Ясно, что в диалоге (1) местоимение там в реплике А рассчитано на однозначное понимание со стороны Б. И Б переспрашивает не столько затем, чтобы уточнить, сколько для продолжения обмена репликами.
В диалоге (2) первая реплика А несомненно подразумевает нож, а не какой–либо иной режущий инструмент. Поэтому Б и отвечает Как это нет, имея в виду, что нож есть.
Представьте себе, что Б отвечает, как это называют учителя в школе, "полным ответом": "Нет, я не ношу этот нож с собой, он лежит у меня в сумке". Мало того, что такая фраза звучит неестественно, она еще и двусмысленна: если Б ходит с сумкой, это, видимо, и значит, что нож она носит с собой.
Очевидно, что восполнение текста здесь излишне и ломает саму структуру диалога. В этом и состоит системность: "пропуски" в РР — это не случайности, а закономерности ее структуры, иначе говоря, это вообще не пропуски, это структурные особенности PP.

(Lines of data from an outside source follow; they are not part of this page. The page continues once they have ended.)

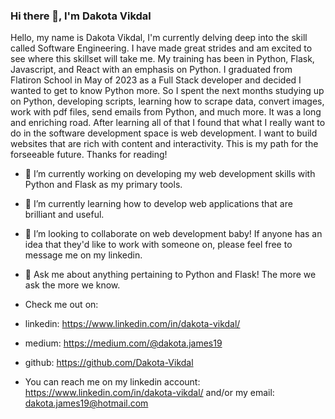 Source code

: ### Hi there 👋, I'm Dakota Vikdal

Hello, my name is Dakota Vikdal, I'm currently delving deep into the skill called Software Engineering. I have made great strides and am excited to see where this skillset will take me. My training has been in Python, Flask, Javascript, and React with an emphasis on Python. I graduated from Flatiron School in May of 2023 as a Full Stack developer and decided I wanted to get to know Python more. So I spent the next months studying up on Python, developing scripts, learning how to scrape data, convert images, work with pdf files, send emails from Python, and much more. It was a long and enriching road. After learning all of that I found that what I really want to do in the software development space is web development. I want to build websites that are rich with content and interactivity. This is my path for the forseeable future. Thanks for reading!  

- 🔭 I’m currently working on developing my web development skills with Python and Flask as my primary tools.
  
- 🌱 I’m currently learning how to develop web applications that are brilliant and useful.
  
- 👯 I’m looking to collaborate on web development baby! If anyone has an idea that they'd like to work with someone on, please feel free to message me on my linkedin.
  
- 💬 Ask me about anything pertaining to Python and Flask! The more we ask the more we know.
  
- Check me out on:
-   linkedin: https://www.linkedin.com/in/dakota-vikdal/
-   medium: https://medium.com/@dakota.james19
-   github: https://github.com/Dakota-Vikdal
  
- You can reach me on my linkedin account: https://www.linkedin.com/in/dakota-vikdal/ and/or my email: dakota.james19@hotmail.com
  


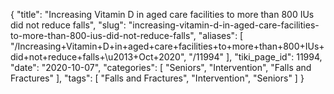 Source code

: {
    "title": "Increasing Vitamin D in aged care facilities to more than 800 IUs did not reduce falls",
    "slug": "increasing-vitamin-d-in-aged-care-facilities-to-more-than-800-ius-did-not-reduce-falls",
    "aliases": [
        "/Increasing+Vitamin+D+in+aged+care+facilities+to+more+than+800+IUs+did+not+reduce+falls+\u2013+Oct+2020",
        "/11994"
    ],
    "tiki_page_id": 11994,
    "date": "2020-10-07",
    "categories": [
        "Seniors",
        "Intervention",
        "Falls and Fractures"
    ],
    "tags": [
        "Falls and Fractures",
        "Intervention",
        "Seniors"
    ]
}
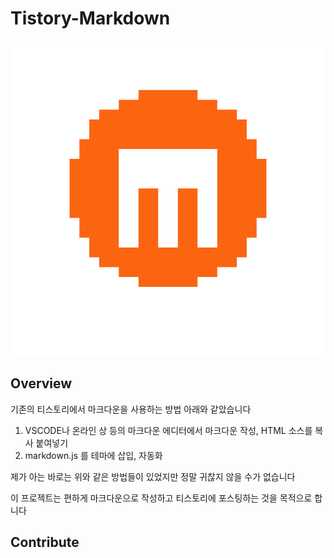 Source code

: # Tistory-Markdown

![](docs/img/logo.gif)
## Overview
기존의 티스토리에서 마크다운을 사용하는 방법 아래와 같았습니다

1. VSCODE나 온라인 상 등의 마크다운 에디터에서 마크다운 작성, HTML 소스를 복사 붙여넣기
2. markdown.js 를 테마에 삽입, 자동화

제가 아는 바로는 위와 같은 방법들이 있었지만 정말 귀찮지 않을 수가 없습니다

이 프로젝트는 편하게 마크다운으로 작성하고 티스토리에 포스팅하는 것을 목적으로 합니다

## Contribute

3. РАЗГОВОРНАЯ РЕЧЬ И ПОНЯТИЕ "НОРМЫ"
Отдельный вопрос — это пределы, в которых располагается в РР "норма". Ясно, что фраза А разрезать ему яблоко у тебя нет? является "правильной" только в особых условиях. И если ее предъявить информантам изолированно, то образованные носители русского языка правильной такую конструкцию не признают. Однако эта фраза как раз характерна для "хорошей", т. е. естественной РР: именно так говорят между собой хорошо знакомые люди в непринужденной ситуации.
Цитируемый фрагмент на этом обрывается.